It's been partly fun—I feel a bit like a saucy housewife (no pool boy, alas), what with the contrast between my college sweatshirt, pencil-updo, and bright red lips. But it's also making me feel a little ridiculous, like I am indeed waiting for a poolboy who isn't ever going to show up. It's a well-timed reminder that my recent plunge into the joys of 'stick is thrilling to me in part because it's a relief from decades of having approached my makeup kit with either a quiet sullenness or a sense of self-satisfied duty.

I love doing this project because of the varieties of viewpoints I hear from women I interview, and I'd initially thought that doing this would help me come up with some sort of beauty manifesto of my own. It's too early to tell, but thus far I'd say that what I've learned is that I needn't have that manifesto—that our attitudes toward cosmetics and beauty shift daily, even hourly, depending on mood, circumstance. Hell, it's built into the whole conceit: The stuff washes off, right?

The lipstick is still on, though.
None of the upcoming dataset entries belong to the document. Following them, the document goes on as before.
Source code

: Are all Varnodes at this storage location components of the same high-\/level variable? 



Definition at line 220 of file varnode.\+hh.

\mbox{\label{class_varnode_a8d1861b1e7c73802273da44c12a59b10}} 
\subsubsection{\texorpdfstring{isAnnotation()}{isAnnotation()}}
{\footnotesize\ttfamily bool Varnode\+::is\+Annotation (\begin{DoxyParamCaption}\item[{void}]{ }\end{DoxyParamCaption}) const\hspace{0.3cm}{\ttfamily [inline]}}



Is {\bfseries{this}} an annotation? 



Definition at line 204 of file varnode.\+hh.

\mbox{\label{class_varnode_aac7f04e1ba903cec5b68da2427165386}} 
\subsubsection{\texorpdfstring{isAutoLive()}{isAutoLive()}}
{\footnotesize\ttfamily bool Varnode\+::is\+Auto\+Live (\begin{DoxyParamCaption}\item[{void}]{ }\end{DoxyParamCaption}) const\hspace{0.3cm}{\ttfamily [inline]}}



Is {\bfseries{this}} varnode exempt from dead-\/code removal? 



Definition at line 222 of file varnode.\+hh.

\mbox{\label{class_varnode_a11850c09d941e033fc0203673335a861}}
Happy snow day, America—

Rosie Molinary, Author, Charlotte, NC

I came across the book Beautiful You serendipitously, one of a few stray review copies at a magazine where I worked at the time. I’ve read plenty of “you go, girl!” works designed to increase self-acceptance, but what sets Beautiful You apart is its day-by-day actionability. Day 50: “Ask others to define beauty.” Day 192: “Lift weights.” Day 268: “Give flowers.” Some exercises launch enormous mental projects, of course (Day 114: “Let go”), but the book is a concrete, meditative guide to getting at the root of what makes so many women feel not-so-great about their appearance. 


Its author, Rosie Molinary, also penned Hijas Americanas: Beauty, Body Image, and Growing Up Latina; in addition, she’s a speaker, teacher, activist, and mother. Her own stories shine through in Beautiful You; by the time we actually spoke, I felt as though I were hearing a familiar, generous voice, one as mellifluous as her words (but with the faintest Carolina twang). We talked about the beauty of the unattainable, the reason Latinas get a disproportionate amount of plastic surgery, and why to get a professional bra fitting. In her own words:   

On the “Latina Mystique”
One of the things that has been emphasized over the years with beauty is searching for the unattainable. When I was growing up, there weren’t any Latinas in the media, so there wasn’t something anybody could consider to search for. The unattainable we were searching for was being tall, thin, and blonde. But in the last 10 years, there have been Latinas more prominently in the media—which, for those who aren’t tan or dark or what’s often called “exotic,” has created a craving for that. We covet beauty as what we literally can’t attain. 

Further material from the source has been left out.